[Opening PROVIDED MATERIAL section]

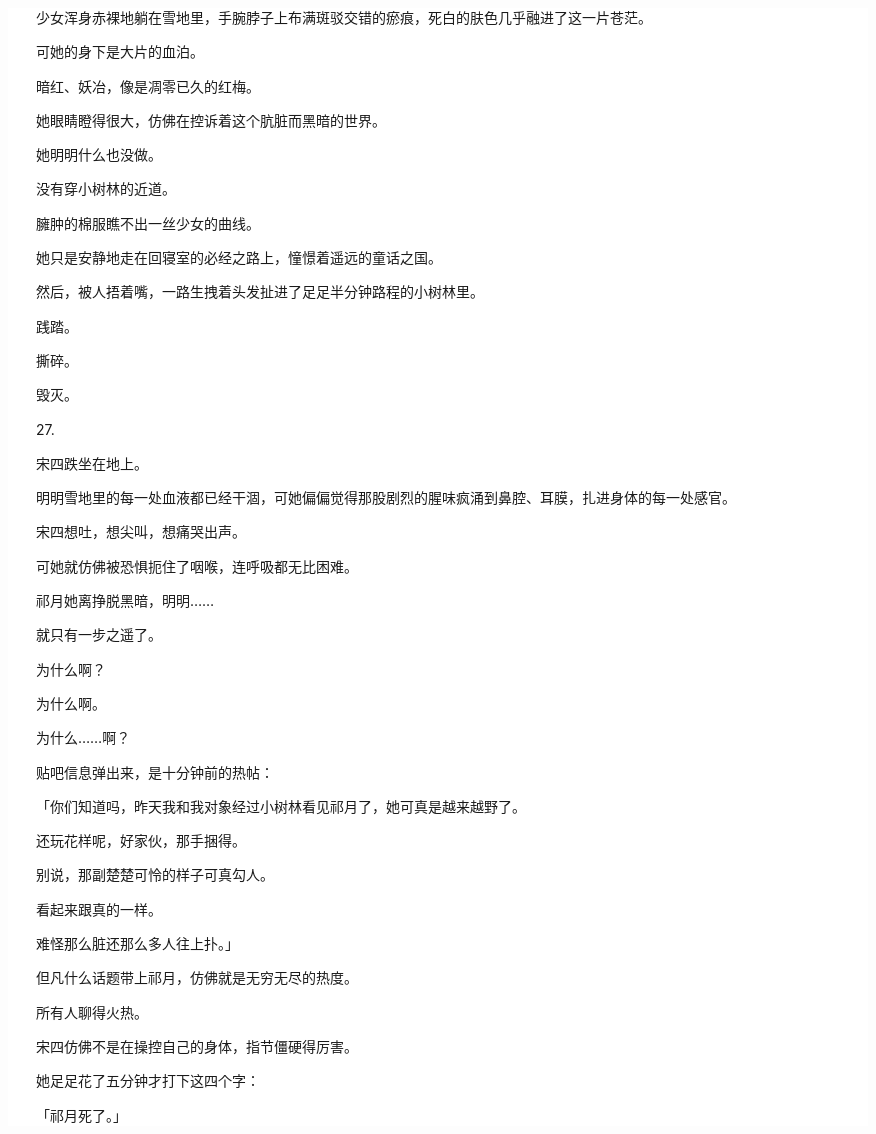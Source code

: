 &emsp;&emsp;少女浑身赤裸地躺在雪地里，手腕脖子上布满斑驳交错的瘀痕，死白的肤色几乎融进了这一片苍茫。  
  
&emsp;&emsp;可她的身下是大片的血泊。  
  
&emsp;&emsp;暗红、妖冶，像是凋零已久的红梅。  
  
&emsp;&emsp;她眼睛瞪得很大，仿佛在控诉着这个肮脏而黑暗的世界。  
  
&emsp;&emsp;她明明什么也没做。  
  
&emsp;&emsp;没有穿小树林的近道。  
  
&emsp;&emsp;臃肿的棉服瞧不出一丝少女的曲线。  
  
&emsp;&emsp;她只是安静地走在回寝室的必经之路上，憧憬着遥远的童话之国。  
  
&emsp;&emsp;然后，被人捂着嘴，一路生拽着头发扯进了足足半分钟路程的小树林里。  
  
&emsp;&emsp;践踏。  
  
&emsp;&emsp;撕碎。  
  
&emsp;&emsp;毁灭。  
  
&emsp;&emsp;27.  
  
&emsp;&emsp;宋四跌坐在地上。  
  
&emsp;&emsp;明明雪地里的每一处血液都已经干涸，可她偏偏觉得那股剧烈的腥味疯涌到鼻腔、耳膜，扎进身体的每一处感官。  
  
&emsp;&emsp;宋四想吐，想尖叫，想痛哭出声。  
  
&emsp;&emsp;可她就仿佛被恐惧扼住了咽喉，连呼吸都无比困难。  
  
&emsp;&emsp;祁月她离挣脱黑暗，明明……  
  
&emsp;&emsp;就只有一步之遥了。  
  
&emsp;&emsp;为什么啊？  
  
&emsp;&emsp;为什么啊。  
  
&emsp;&emsp;为什么……啊？  
  
&emsp;&emsp;贴吧信息弹出来，是十分钟前的热帖：  
  
&emsp;&emsp;「你们知道吗，昨天我和我对象经过小树林看见祁月了，她可真是越来越野了。  
  
&emsp;&emsp;还玩花样呢，好家伙，那手捆得。  
  
&emsp;&emsp;别说，那副楚楚可怜的样子可真勾人。  
  
&emsp;&emsp;看起来跟真的一样。  
  
&emsp;&emsp;难怪那么脏还那么多人往上扑。」  
  
&emsp;&emsp;但凡什么话题带上祁月，仿佛就是无穷无尽的热度。  
  
&emsp;&emsp;所有人聊得火热。  
  
&emsp;&emsp;宋四仿佛不是在操控自己的身体，指节僵硬得厉害。  
  
&emsp;&emsp;她足足花了五分钟才打下这四个字：  
  
&emsp;&emsp;「祁月死了。」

[Closing PROVIDED MATERIAL section]

YOUR GOAL → Your answer must be the entries repeated exactly, with no pictures.

SOLUTION BELOW →
Source code

: &emsp;&emsp;少女浑身赤裸地躺在雪地里，手腕脖子上布满斑驳交错的瘀痕，死白的肤色几乎融进了这一片苍茫。  
  
&emsp;&emsp;可她的身下是大片的血泊。  
  
&emsp;&emsp;暗红、妖冶，像是凋零已久的红梅。  
  
&emsp;&emsp;她眼睛瞪得很大，仿佛在控诉着这个肮脏而黑暗的世界。  
  
&emsp;&emsp;她明明什么也没做。  
  
&emsp;&emsp;没有穿小树林的近道。  
  
&emsp;&emsp;臃肿的棉服瞧不出一丝少女的曲线。  
  
&emsp;&emsp;她只是安静地走在回寝室的必经之路上，憧憬着遥远的童话之国。  
  
&emsp;&emsp;然后，被人捂着嘴，一路生拽着头发扯进了足足半分钟路程的小树林里。  
  
&emsp;&emsp;践踏。  
  
&emsp;&emsp;撕碎。  
  
&emsp;&emsp;毁灭。  
  
&emsp;&emsp;27.  
  
&emsp;&emsp;宋四跌坐在地上。  
  
&emsp;&emsp;明明雪地里的每一处血液都已经干涸，可她偏偏觉得那股剧烈的腥味疯涌到鼻腔、耳膜，扎进身体的每一处感官。  
  
&emsp;&emsp;宋四想吐，想尖叫，想痛哭出声。  
  
&emsp;&emsp;可她就仿佛被恐惧扼住了咽喉，连呼吸都无比困难。  
  
&emsp;&emsp;祁月她离挣脱黑暗，明明……  
  
&emsp;&emsp;就只有一步之遥了。  
  
&emsp;&emsp;为什么啊？  
  
&emsp;&emsp;为什么啊。  
  
&emsp;&emsp;为什么……啊？  
  
&emsp;&emsp;贴吧信息弹出来，是十分钟前的热帖：  
  
&emsp;&emsp;「你们知道吗，昨天我和我对象经过小树林看见祁月了，她可真是越来越野了。  
  
&emsp;&emsp;还玩花样呢，好家伙，那手捆得。  
  
&emsp;&emsp;别说，那副楚楚可怜的样子可真勾人。  
  
&emsp;&emsp;看起来跟真的一样。  
  
&emsp;&emsp;难怪那么脏还那么多人往上扑。」  
  
&emsp;&emsp;但凡什么话题带上祁月，仿佛就是无穷无尽的热度。  
  
&emsp;&emsp;所有人聊得火热。  
  
&emsp;&emsp;宋四仿佛不是在操控自己的身体，指节僵硬得厉害。  
  
&emsp;&emsp;她足足花了五分钟才打下这四个字：  
  
&emsp;&emsp;「祁月死了。」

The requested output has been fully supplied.